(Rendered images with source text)
********************
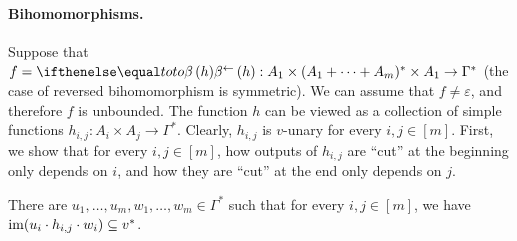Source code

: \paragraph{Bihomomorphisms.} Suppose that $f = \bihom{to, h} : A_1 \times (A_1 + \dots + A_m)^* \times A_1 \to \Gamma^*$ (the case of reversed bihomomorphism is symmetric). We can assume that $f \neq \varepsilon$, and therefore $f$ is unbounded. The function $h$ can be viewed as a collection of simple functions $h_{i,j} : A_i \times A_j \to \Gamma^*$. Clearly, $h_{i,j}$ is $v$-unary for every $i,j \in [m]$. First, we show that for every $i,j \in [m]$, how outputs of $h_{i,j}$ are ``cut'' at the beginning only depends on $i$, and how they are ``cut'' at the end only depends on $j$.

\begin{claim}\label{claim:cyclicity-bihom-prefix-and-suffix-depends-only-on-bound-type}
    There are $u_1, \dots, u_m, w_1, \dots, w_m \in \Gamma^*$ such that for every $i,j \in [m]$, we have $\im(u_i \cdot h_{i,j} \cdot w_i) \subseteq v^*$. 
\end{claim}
********************
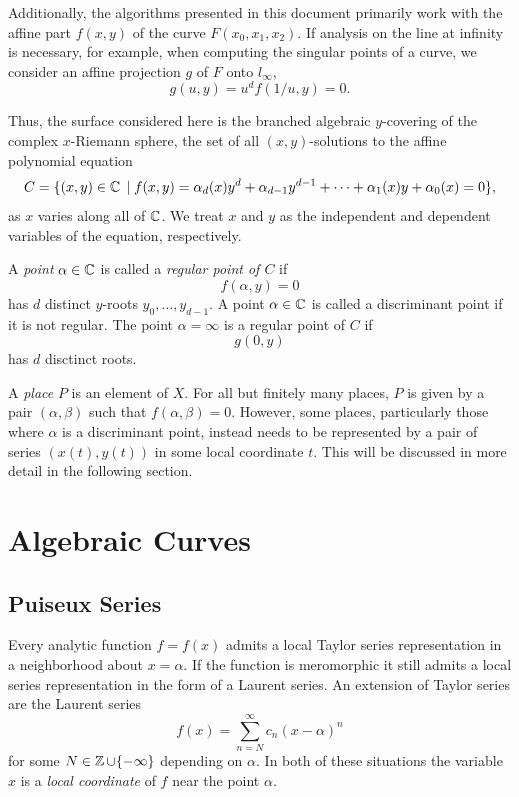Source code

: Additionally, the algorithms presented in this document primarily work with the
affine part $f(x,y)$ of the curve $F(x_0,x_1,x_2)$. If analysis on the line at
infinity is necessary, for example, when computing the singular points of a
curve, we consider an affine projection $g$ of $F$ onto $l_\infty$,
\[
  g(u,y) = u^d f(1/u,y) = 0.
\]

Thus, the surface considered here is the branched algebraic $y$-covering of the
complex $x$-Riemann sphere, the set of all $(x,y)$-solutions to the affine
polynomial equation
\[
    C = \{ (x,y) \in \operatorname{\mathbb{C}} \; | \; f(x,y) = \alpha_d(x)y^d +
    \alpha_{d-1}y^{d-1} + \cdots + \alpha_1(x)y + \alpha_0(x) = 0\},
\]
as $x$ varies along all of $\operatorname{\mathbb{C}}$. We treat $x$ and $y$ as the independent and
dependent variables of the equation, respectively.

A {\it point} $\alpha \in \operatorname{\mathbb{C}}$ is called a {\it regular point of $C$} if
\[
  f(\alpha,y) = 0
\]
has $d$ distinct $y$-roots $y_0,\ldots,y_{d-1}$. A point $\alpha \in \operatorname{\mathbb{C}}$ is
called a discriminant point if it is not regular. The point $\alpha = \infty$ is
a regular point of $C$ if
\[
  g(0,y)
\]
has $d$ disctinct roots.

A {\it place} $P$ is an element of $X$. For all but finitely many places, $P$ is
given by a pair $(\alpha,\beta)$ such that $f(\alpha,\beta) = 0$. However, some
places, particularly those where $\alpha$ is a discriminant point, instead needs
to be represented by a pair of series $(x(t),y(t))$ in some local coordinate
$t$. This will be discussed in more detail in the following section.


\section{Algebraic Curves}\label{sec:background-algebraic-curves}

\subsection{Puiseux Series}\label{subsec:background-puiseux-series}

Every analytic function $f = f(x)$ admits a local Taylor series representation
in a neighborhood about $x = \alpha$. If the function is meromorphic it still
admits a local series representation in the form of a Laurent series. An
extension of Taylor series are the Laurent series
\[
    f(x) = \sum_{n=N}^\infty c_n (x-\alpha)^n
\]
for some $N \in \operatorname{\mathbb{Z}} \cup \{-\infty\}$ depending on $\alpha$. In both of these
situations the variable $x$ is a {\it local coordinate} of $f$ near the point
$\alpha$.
********************
• **Your goal**: Among the lines above, tally those containing the string "called" and give only the result.

• **Answer area**: 2